Your objective
From the line that contains "- **Authors:** Taesoo" to the last line of the entries, write each line out exactly; include both ends and nothing else.

Source texts of formatted documents:
----------------------------------------

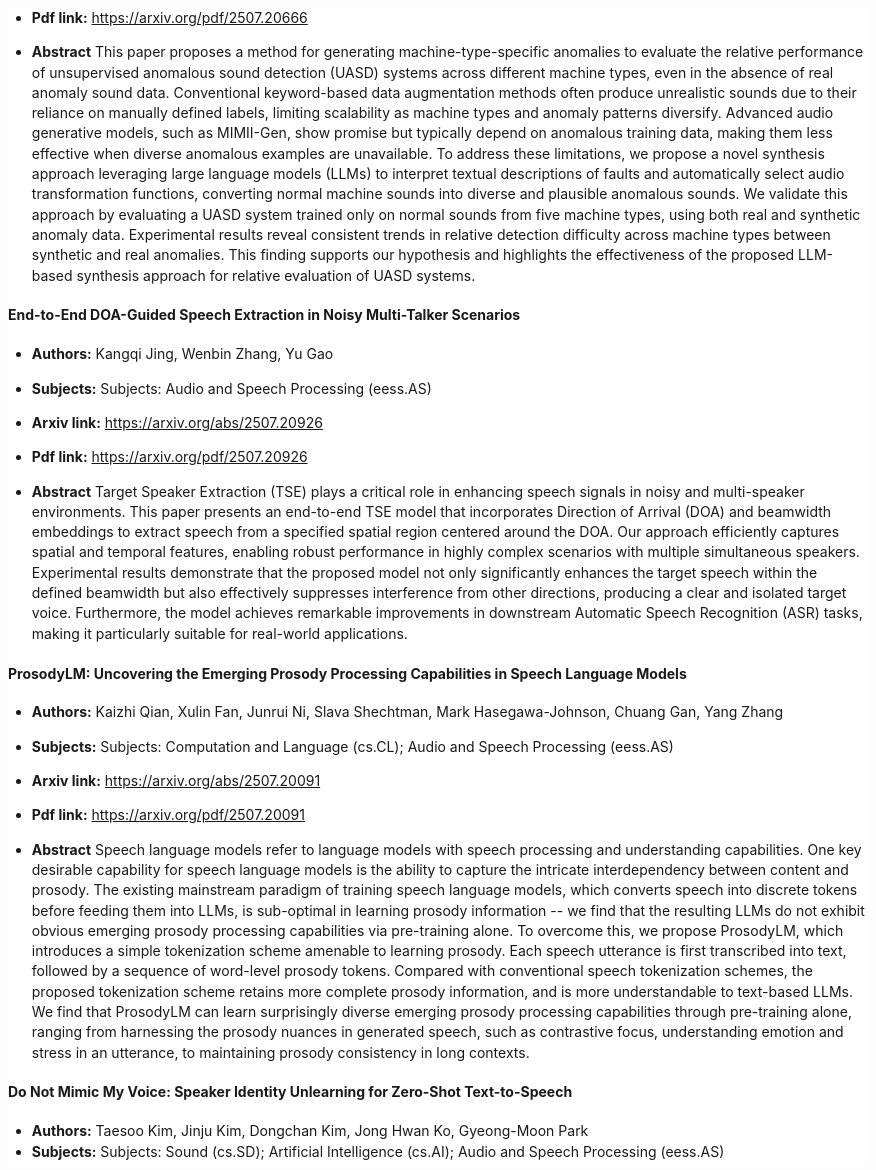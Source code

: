  - **Pdf link:** https://arxiv.org/pdf/2507.20666

 - **Abstract**
 This paper proposes a method for generating machine-type-specific anomalies to evaluate the relative performance of unsupervised anomalous sound detection (UASD) systems across different machine types, even in the absence of real anomaly sound data. Conventional keyword-based data augmentation methods often produce unrealistic sounds due to their reliance on manually defined labels, limiting scalability as machine types and anomaly patterns diversify. Advanced audio generative models, such as MIMII-Gen, show promise but typically depend on anomalous training data, making them less effective when diverse anomalous examples are unavailable. To address these limitations, we propose a novel synthesis approach leveraging large language models (LLMs) to interpret textual descriptions of faults and automatically select audio transformation functions, converting normal machine sounds into diverse and plausible anomalous sounds. We validate this approach by evaluating a UASD system trained only on normal sounds from five machine types, using both real and synthetic anomaly data. Experimental results reveal consistent trends in relative detection difficulty across machine types between synthetic and real anomalies. This finding supports our hypothesis and highlights the effectiveness of the proposed LLM-based synthesis approach for relative evaluation of UASD systems.
#### End-to-End DOA-Guided Speech Extraction in Noisy Multi-Talker Scenarios
 - **Authors:** Kangqi Jing, Wenbin Zhang, Yu Gao
 - **Subjects:** Subjects:
Audio and Speech Processing (eess.AS)
 - **Arxiv link:** https://arxiv.org/abs/2507.20926

 - **Pdf link:** https://arxiv.org/pdf/2507.20926

 - **Abstract**
 Target Speaker Extraction (TSE) plays a critical role in enhancing speech signals in noisy and multi-speaker environments. This paper presents an end-to-end TSE model that incorporates Direction of Arrival (DOA) and beamwidth embeddings to extract speech from a specified spatial region centered around the DOA. Our approach efficiently captures spatial and temporal features, enabling robust performance in highly complex scenarios with multiple simultaneous speakers. Experimental results demonstrate that the proposed model not only significantly enhances the target speech within the defined beamwidth but also effectively suppresses interference from other directions, producing a clear and isolated target voice. Furthermore, the model achieves remarkable improvements in downstream Automatic Speech Recognition (ASR) tasks, making it particularly suitable for real-world applications.
#### ProsodyLM: Uncovering the Emerging Prosody Processing Capabilities in Speech Language Models
 - **Authors:** Kaizhi Qian, Xulin Fan, Junrui Ni, Slava Shechtman, Mark Hasegawa-Johnson, Chuang Gan, Yang Zhang
 - **Subjects:** Subjects:
Computation and Language (cs.CL); Audio and Speech Processing (eess.AS)
 - **Arxiv link:** https://arxiv.org/abs/2507.20091

 - **Pdf link:** https://arxiv.org/pdf/2507.20091

 - **Abstract**
 Speech language models refer to language models with speech processing and understanding capabilities. One key desirable capability for speech language models is the ability to capture the intricate interdependency between content and prosody. The existing mainstream paradigm of training speech language models, which converts speech into discrete tokens before feeding them into LLMs, is sub-optimal in learning prosody information -- we find that the resulting LLMs do not exhibit obvious emerging prosody processing capabilities via pre-training alone. To overcome this, we propose ProsodyLM, which introduces a simple tokenization scheme amenable to learning prosody. Each speech utterance is first transcribed into text, followed by a sequence of word-level prosody tokens. Compared with conventional speech tokenization schemes, the proposed tokenization scheme retains more complete prosody information, and is more understandable to text-based LLMs. We find that ProsodyLM can learn surprisingly diverse emerging prosody processing capabilities through pre-training alone, ranging from harnessing the prosody nuances in generated speech, such as contrastive focus, understanding emotion and stress in an utterance, to maintaining prosody consistency in long contexts.
#### Do Not Mimic My Voice: Speaker Identity Unlearning for Zero-Shot Text-to-Speech
 - **Authors:** Taesoo Kim, Jinju Kim, Dongchan Kim, Jong Hwan Ko, Gyeong-Moon Park
 - **Subjects:** Subjects:
Sound (cs.SD); Artificial Intelligence (cs.AI); Audio and Speech Processing (eess.AS)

----------------------------------------

Written solution
 - **Authors:** Taesoo Kim, Jinju Kim, Dongchan Kim, Jong Hwan Ko, Gyeong-Moon Park
 - **Subjects:** Subjects:
Sound (cs.SD); Artificial Intelligence (cs.AI); Audio and Speech Processing (eess.AS)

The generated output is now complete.